- [TASK PROMPT]
Images excluded, reproduce each line of the records exactly as it stands.

-----

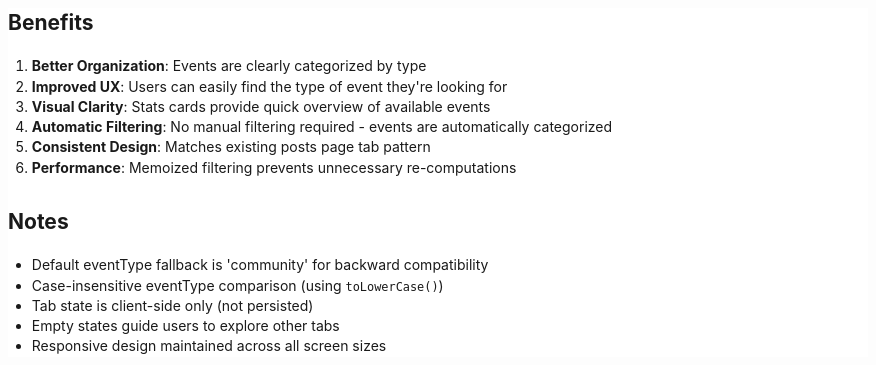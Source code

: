 ## Benefits
1. **Better Organization**: Events are clearly categorized by type
2. **Improved UX**: Users can easily find the type of event they're looking for
3. **Visual Clarity**: Stats cards provide quick overview of available events
4. **Automatic Filtering**: No manual filtering required - events are automatically categorized
5. **Consistent Design**: Matches existing posts page tab pattern
6. **Performance**: Memoized filtering prevents unnecessary re-computations

## Notes
- Default eventType fallback is 'community' for backward compatibility
- Case-insensitive eventType comparison (using `toLowerCase()`)
- Tab state is client-side only (not persisted)
- Empty states guide users to explore other tabs
- Responsive design maintained across all screen sizes
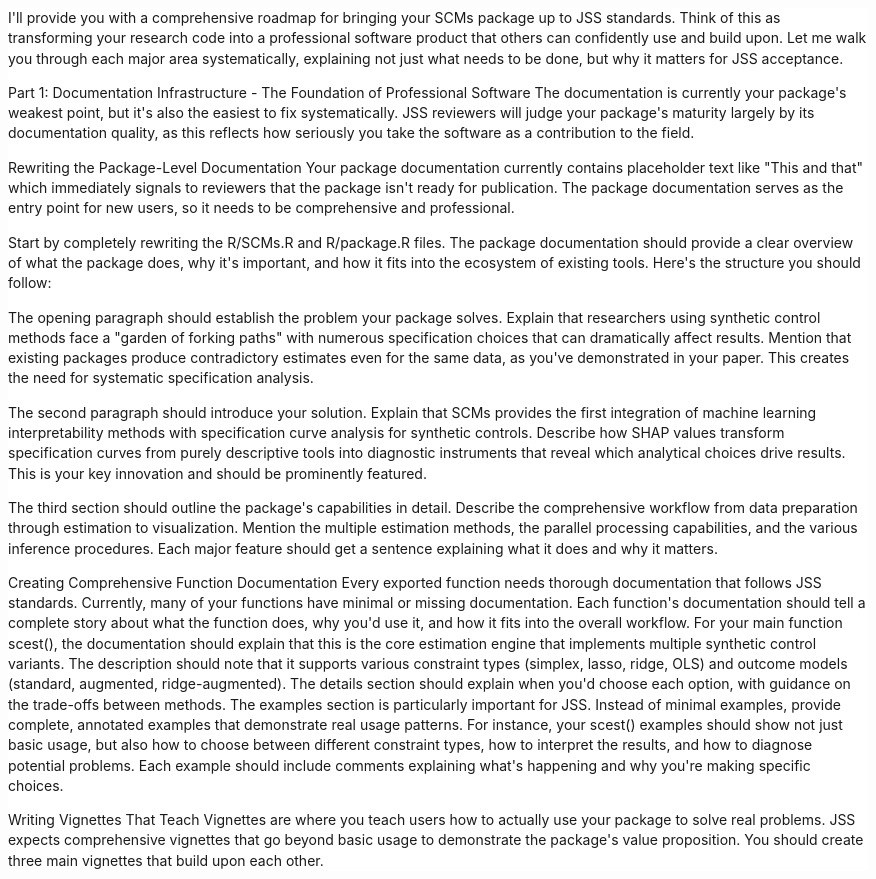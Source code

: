I'll provide you with a comprehensive roadmap for bringing your SCMs package up to JSS standards. Think of this as transforming your research code into a professional software product that others can confidently use and build upon. Let me walk you through each major area systematically, explaining not just what needs to be done, but why it matters for JSS acceptance.

Part 1: Documentation Infrastructure - The Foundation of Professional Software
The documentation is currently your package's weakest point, but it's also the easiest to fix systematically. JSS reviewers will judge your package's maturity largely by its documentation quality, as this reflects how seriously you take the software as a contribution to the field.

Rewriting the Package-Level Documentation
Your package documentation currently contains placeholder text like "This and that" which immediately signals to reviewers that the package isn't ready for publication. The package documentation serves as the entry point for new users, so it needs to be comprehensive and professional.

Start by completely rewriting the R/SCMs.R and R/package.R files. The package documentation should provide a clear overview of what the package does, why it's important, and how it fits into the ecosystem of existing tools. Here's the structure you should follow:

The opening paragraph should establish the problem your package solves. Explain that researchers using synthetic control methods face a "garden of forking paths" with numerous specification choices that can dramatically affect results. Mention that existing packages produce contradictory estimates even for the same data, as you've demonstrated in your paper. This creates the need for systematic specification analysis.

The second paragraph should introduce your solution. Explain that SCMs provides the first integration of machine learning interpretability methods with specification curve analysis for synthetic controls. Describe how SHAP values transform specification curves from purely descriptive tools into diagnostic instruments that reveal which analytical choices drive results. This is your key innovation and should be prominently featured.

The third section should outline the package's capabilities in detail. Describe the comprehensive workflow from data preparation through estimation to visualization. Mention the multiple estimation methods, the parallel processing capabilities, and the various inference procedures. Each major feature should get a sentence explaining what it does and why it matters.

Creating Comprehensive Function Documentation
Every exported function needs thorough documentation that follows JSS standards. Currently, many of your functions have minimal or missing documentation. Each function's documentation should tell a complete story about what the function does, why you'd use it, and how it fits into the overall workflow.
For your main function scest(), the documentation should explain that this is the core estimation engine that implements multiple synthetic control variants. The description should note that it supports various constraint types (simplex, lasso, ridge, OLS) and outcome models (standard, augmented, ridge-augmented). The details section should explain when you'd choose each option, with guidance on the trade-offs between methods.
The examples section is particularly important for JSS. Instead of minimal examples, provide complete, annotated examples that demonstrate real usage patterns. For instance, your scest() examples should show not just basic usage, but also how to choose between different constraint types, how to interpret the results, and how to diagnose potential problems. Each example should include comments explaining what's happening and why you're making specific choices.

Writing Vignettes That Teach
Vignettes are where you teach users how to actually use your package to solve real problems. JSS expects comprehensive vignettes that go beyond basic usage to demonstrate the package's value proposition. You should create three main vignettes that build upon each other.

-----

- [SOLVED EXERCISE]
Source code

: ## Benefits
1. **Better Organization**: Events are clearly categorized by type
2. **Improved UX**: Users can easily find the type of event they're looking for
3. **Visual Clarity**: Stats cards provide quick overview of available events
4. **Automatic Filtering**: No manual filtering required - events are automatically categorized
5. **Consistent Design**: Matches existing posts page tab pattern
6. **Performance**: Memoized filtering prevents unnecessary re-computations

## Notes
- Default eventType fallback is 'community' for backward compatibility
- Case-insensitive eventType comparison (using `toLowerCase()`)
- Tab state is client-side only (not persisted)
- Empty states guide users to explore other tabs
- Responsive design maintained across all screen sizes
Source code

:I'll provide you with a comprehensive roadmap for bringing your SCMs package up to JSS standards. Think of this as transforming your research code into a professional software product that others can confidently use and build upon. Let me walk you through each major area systematically, explaining not just what needs to be done, but why it matters for JSS acceptance.

Part 1: Documentation Infrastructure - The Foundation of Professional Software
The documentation is currently your package's weakest point, but it's also the easiest to fix systematically. JSS reviewers will judge your package's maturity largely by its documentation quality, as this reflects how seriously you take the software as a contribution to the field.

Rewriting the Package-Level Documentation
Your package documentation currently contains placeholder text like "This and that" which immediately signals to reviewers that the package isn't ready for publication. The package documentation serves as the entry point for new users, so it needs to be comprehensive and professional.

Start by completely rewriting the R/SCMs.R and R/package.R files. The package documentation should provide a clear overview of what the package does, why it's important, and how it fits into the ecosystem of existing tools. Here's the structure you should follow:

The opening paragraph should establish the problem your package solves. Explain that researchers using synthetic control methods face a "garden of forking paths" with numerous specification choices that can dramatically affect results. Mention that existing packages produce contradictory estimates even for the same data, as you've demonstrated in your paper. This creates the need for systematic specification analysis.

The second paragraph should introduce your solution. Explain that SCMs provides the first integration of machine learning interpretability methods with specification curve analysis for synthetic controls. Describe how SHAP values transform specification curves from purely descriptive tools into diagnostic instruments that reveal which analytical choices drive results. This is your key innovation and should be prominently featured.

The third section should outline the package's capabilities in detail. Describe the comprehensive workflow from data preparation through estimation to visualization. Mention the multiple estimation methods, the parallel processing capabilities, and the various inference procedures. Each major feature should get a sentence explaining what it does and why it matters.

Creating Comprehensive Function Documentation
Every exported function needs thorough documentation that follows JSS standards. Currently, many of your functions have minimal or missing documentation. Each function's documentation should tell a complete story about what the function does, why you'd use it, and how it fits into the overall workflow.
For your main function scest(), the documentation should explain that this is the core estimation engine that implements multiple synthetic control variants. The description should note that it supports various constraint types (simplex, lasso, ridge, OLS) and outcome models (standard, augmented, ridge-augmented). The details section should explain when you'd choose each option, with guidance on the trade-offs between methods.
The examples section is particularly important for JSS. Instead of minimal examples, provide complete, annotated examples that demonstrate real usage patterns. For instance, your scest() examples should show not just basic usage, but also how to choose between different constraint types, how to interpret the results, and how to diagnose potential problems. Each example should include comments explaining what's happening and why you're making specific choices.

Writing Vignettes That Teach
Vignettes are where you teach users how to actually use your package to solve real problems. JSS expects comprehensive vignettes that go beyond basic usage to demonstrate the package's value proposition. You should create three main vignettes that build upon each other.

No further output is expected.